WHAT TO DO:
Report back every line of the entries that contains "tecnologias", exactly as written.

━━━━━ INPUT DATA

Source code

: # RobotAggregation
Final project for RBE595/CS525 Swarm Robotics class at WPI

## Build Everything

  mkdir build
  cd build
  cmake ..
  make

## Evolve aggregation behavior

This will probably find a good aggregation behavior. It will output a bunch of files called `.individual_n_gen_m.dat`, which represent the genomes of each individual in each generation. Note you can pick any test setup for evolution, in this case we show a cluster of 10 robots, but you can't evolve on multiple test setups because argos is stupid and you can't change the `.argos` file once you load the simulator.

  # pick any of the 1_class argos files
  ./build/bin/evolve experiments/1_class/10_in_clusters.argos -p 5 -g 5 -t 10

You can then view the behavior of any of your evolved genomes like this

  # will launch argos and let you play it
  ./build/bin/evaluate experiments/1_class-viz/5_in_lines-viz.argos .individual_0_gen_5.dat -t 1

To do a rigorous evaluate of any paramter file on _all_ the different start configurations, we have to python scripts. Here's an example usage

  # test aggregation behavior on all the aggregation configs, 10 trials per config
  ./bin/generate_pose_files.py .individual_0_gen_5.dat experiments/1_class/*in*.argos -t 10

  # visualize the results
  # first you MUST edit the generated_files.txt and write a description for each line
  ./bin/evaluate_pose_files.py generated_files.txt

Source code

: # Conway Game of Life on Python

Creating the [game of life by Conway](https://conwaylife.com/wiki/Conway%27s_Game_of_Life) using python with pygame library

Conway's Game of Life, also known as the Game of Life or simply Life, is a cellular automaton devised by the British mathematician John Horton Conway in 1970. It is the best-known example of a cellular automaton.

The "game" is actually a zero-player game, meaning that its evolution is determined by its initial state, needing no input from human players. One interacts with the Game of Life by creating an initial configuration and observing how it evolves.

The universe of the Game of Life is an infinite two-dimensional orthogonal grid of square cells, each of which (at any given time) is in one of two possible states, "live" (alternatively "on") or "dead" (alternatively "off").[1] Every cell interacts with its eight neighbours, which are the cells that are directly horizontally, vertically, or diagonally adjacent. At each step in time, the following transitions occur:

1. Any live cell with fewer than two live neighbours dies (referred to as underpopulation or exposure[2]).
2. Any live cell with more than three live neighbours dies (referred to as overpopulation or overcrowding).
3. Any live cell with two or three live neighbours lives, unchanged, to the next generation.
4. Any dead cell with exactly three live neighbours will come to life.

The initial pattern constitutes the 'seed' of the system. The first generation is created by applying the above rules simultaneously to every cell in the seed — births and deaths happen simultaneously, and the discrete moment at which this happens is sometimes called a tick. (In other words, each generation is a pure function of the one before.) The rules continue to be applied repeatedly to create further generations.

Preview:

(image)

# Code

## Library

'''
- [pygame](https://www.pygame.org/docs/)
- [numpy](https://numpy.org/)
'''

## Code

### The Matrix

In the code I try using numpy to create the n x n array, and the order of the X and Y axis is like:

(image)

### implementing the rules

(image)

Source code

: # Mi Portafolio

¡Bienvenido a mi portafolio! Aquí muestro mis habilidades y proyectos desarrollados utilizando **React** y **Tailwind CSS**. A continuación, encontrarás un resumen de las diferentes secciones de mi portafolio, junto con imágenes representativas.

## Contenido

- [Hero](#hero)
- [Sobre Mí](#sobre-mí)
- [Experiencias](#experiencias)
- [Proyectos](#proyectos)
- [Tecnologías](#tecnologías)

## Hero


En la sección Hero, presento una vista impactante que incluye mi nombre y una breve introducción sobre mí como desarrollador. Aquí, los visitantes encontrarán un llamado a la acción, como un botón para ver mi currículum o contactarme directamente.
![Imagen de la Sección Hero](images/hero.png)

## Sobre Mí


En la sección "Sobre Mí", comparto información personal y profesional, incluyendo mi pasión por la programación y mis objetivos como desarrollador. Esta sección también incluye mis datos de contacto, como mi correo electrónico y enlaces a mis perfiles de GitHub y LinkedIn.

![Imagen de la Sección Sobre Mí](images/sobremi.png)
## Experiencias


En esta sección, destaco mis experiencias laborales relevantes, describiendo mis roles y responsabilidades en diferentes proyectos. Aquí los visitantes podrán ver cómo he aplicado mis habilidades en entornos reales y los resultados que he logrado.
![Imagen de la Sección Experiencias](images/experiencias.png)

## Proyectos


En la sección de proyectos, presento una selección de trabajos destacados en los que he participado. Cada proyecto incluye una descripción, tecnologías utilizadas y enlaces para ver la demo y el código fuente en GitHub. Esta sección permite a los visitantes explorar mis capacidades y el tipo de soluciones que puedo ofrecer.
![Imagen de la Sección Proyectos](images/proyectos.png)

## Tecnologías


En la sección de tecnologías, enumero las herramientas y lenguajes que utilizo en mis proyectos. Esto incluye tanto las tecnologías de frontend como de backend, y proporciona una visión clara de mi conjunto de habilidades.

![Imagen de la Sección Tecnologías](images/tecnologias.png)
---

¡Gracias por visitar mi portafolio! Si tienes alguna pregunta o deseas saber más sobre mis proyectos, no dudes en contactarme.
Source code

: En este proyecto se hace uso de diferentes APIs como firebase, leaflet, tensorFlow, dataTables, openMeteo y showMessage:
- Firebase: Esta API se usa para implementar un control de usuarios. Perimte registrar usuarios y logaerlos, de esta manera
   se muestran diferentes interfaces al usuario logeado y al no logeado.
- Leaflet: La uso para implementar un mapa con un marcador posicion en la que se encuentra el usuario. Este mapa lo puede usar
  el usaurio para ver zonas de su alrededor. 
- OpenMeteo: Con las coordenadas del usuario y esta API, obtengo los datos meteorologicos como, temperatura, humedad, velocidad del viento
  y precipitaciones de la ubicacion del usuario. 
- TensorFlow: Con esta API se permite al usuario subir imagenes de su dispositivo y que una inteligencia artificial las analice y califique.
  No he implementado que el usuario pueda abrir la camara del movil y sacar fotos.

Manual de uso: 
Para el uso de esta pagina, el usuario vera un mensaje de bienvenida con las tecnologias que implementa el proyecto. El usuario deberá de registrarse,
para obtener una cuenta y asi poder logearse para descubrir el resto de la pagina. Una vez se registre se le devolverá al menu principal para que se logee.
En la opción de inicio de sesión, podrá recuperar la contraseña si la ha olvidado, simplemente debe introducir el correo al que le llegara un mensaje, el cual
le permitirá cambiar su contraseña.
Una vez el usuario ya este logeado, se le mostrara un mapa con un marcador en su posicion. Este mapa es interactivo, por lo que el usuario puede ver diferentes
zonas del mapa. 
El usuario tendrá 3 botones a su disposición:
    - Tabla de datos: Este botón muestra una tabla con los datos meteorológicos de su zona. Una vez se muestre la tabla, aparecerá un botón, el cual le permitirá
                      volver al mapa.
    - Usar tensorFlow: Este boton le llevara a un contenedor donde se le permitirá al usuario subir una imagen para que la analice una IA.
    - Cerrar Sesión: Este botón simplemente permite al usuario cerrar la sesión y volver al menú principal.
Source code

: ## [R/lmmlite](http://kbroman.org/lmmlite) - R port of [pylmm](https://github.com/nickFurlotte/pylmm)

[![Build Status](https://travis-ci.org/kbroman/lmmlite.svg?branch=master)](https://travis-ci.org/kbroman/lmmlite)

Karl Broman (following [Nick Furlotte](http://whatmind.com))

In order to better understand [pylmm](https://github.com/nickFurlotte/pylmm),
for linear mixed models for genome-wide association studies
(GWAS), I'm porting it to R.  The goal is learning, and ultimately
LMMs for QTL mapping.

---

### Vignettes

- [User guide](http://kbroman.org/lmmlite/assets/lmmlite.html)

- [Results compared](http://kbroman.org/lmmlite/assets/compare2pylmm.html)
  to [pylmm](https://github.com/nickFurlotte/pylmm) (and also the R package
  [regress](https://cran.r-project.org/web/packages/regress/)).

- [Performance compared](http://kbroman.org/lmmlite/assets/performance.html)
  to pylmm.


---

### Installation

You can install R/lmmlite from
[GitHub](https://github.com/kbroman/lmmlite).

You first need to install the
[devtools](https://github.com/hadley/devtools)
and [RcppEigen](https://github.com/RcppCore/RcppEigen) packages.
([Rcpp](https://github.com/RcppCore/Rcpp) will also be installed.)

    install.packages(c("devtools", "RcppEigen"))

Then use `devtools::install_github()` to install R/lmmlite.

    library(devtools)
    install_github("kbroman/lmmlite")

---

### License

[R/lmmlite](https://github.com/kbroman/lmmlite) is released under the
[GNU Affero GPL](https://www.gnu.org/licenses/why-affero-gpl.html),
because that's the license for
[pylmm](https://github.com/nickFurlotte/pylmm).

━━━━━━━━━━

REPLY TO THE EXERCISE:
![Imagen de la Sección Tecnologías](images/tecnologias.png)
Para el uso de esta pagina, el usuario vera un mensaje de bienvenida con las tecnologias que implementa el proyecto. El usuario deberá de registrarse,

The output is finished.